CAS N°5 PRAGUE • RÉPUBLIQUE TCHÈQUE "25 JUIN 2026"

0 victime et + DE 200 PERSONNES ÉVACUÉES

Un feu de toiture maîtrisé avant d’atteindre l’hôtel

Ce qui s’est passé

Un incendie s’est déclaré en soirée sur la terrasse en toiture d’un hôtel situé rue Hybernská, identifié dans les informations disponibles comme The Cloud One Prague. Le feu, visible depuis le centre-ville, a entraîné un important déploiement des secours et le déclenchement d’un troisième niveau d’alarme. Plusieurs rues voisines ont été fermées afin de permettre l’intervention.

Le bilan et les circonstances connues

Plus de 200 clients et employés ont quitté l’établissement. Aucun blessé n’a été signalé. Les pompiers ont indiqué que le feu était principalement limité à la terrasse et que l’intérieur de l’hôtel avait été peu touché. Les équipes ont ensuite recherché d’éventuels points chauds. La cause du départ de feu n’était pas publiée dans les sources consultées.

Pourquoi ce cas reste majeur

L’absence de victime ne minimise pas l’événement : elle indique au contraire que l’évacuation et l’intervention ont empêché un scénario plus grave. Dans un hôtel, les occupants connaissent rarement les lieux, peuvent dormir au moment de l’alarme et tendent à revenir vers l’entrée principale. La signalétique, l’éclairage de sécurité, la diffusion d’une alarme compréhensible et le guidage par un personnel formé sont donc essentiels.

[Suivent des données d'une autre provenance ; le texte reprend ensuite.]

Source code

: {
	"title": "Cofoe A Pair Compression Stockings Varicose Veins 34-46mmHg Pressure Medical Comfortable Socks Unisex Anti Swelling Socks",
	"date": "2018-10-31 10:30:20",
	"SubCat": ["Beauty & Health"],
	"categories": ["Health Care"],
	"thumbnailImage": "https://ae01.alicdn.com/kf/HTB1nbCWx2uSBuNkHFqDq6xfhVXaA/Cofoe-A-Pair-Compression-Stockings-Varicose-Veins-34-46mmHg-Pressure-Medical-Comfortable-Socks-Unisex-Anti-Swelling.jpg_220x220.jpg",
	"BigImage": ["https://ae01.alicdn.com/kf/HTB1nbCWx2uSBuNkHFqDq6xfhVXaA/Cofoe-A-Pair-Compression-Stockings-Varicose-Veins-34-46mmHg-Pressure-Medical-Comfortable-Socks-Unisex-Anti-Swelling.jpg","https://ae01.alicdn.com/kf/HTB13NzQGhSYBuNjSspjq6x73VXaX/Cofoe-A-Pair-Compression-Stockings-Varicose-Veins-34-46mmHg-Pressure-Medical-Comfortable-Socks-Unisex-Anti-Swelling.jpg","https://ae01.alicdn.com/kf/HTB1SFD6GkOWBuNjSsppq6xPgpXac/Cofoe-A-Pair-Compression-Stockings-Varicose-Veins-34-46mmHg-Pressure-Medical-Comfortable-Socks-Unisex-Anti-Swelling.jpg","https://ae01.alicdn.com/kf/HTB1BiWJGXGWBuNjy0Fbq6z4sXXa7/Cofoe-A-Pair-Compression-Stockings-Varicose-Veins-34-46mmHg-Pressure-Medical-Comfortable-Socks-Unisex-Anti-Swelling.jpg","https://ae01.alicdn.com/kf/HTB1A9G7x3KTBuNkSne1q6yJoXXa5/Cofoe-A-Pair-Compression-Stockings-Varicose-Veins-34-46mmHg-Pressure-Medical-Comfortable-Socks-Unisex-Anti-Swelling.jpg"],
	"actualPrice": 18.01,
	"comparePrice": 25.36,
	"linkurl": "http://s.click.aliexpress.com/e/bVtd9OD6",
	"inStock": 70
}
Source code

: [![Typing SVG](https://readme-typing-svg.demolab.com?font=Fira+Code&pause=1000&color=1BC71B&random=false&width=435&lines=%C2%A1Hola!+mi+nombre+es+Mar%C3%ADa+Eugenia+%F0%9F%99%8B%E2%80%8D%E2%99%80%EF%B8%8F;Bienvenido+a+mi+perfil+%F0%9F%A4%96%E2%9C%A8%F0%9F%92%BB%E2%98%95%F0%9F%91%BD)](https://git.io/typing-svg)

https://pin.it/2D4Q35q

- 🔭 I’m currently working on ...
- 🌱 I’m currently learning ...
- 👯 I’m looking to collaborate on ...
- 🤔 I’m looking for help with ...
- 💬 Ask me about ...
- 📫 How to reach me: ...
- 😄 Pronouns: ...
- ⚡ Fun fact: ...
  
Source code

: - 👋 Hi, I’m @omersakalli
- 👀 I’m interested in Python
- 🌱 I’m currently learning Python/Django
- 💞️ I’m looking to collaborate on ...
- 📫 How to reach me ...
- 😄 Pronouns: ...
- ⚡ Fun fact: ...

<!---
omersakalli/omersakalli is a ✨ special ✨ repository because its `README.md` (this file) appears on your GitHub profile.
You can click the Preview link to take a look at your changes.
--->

Le confinement du feu à la toiture suggère aussi l’intérêt d’une séparation efficace avec les volumes d’hébergement. Les accès, gaines et traversées reliant la terrasse au bâtiment doivent empêcher le feu et les fumées de gagner les chambres et circulations.

À RETENIR

Une évacuation réussie et une propagation limitée constituent déjà un résultat de sécurité. La priorité dans un hôtel est de détecter tôt, guider les clients et maintenir la séparation entre toiture, locaux techniques et zones d’hébergement.

CAS N°4 MAGĦTAB–SALINA • MALTE "1ER JUIN 2026"

0 décès et 2 BLESSÉS LÉGERS • DÉGÂTS ÉTENDUS

Une explosion dont les effets dépassent largement l’usine

Ce qui s’est passé

Vers 6 h 25, une puissante explosion a détruit l’usine de feux d’artifice Ta’ Lourdes. Le premier souffle a été suivi d’explosions secondaires. L’onde de choc a été ressentie dans plusieurs localités ; des vitres ont été brisées, des bâtiments et véhicules endommagés, et des pierres ou débris projetés sur les routes et exploitations voisines.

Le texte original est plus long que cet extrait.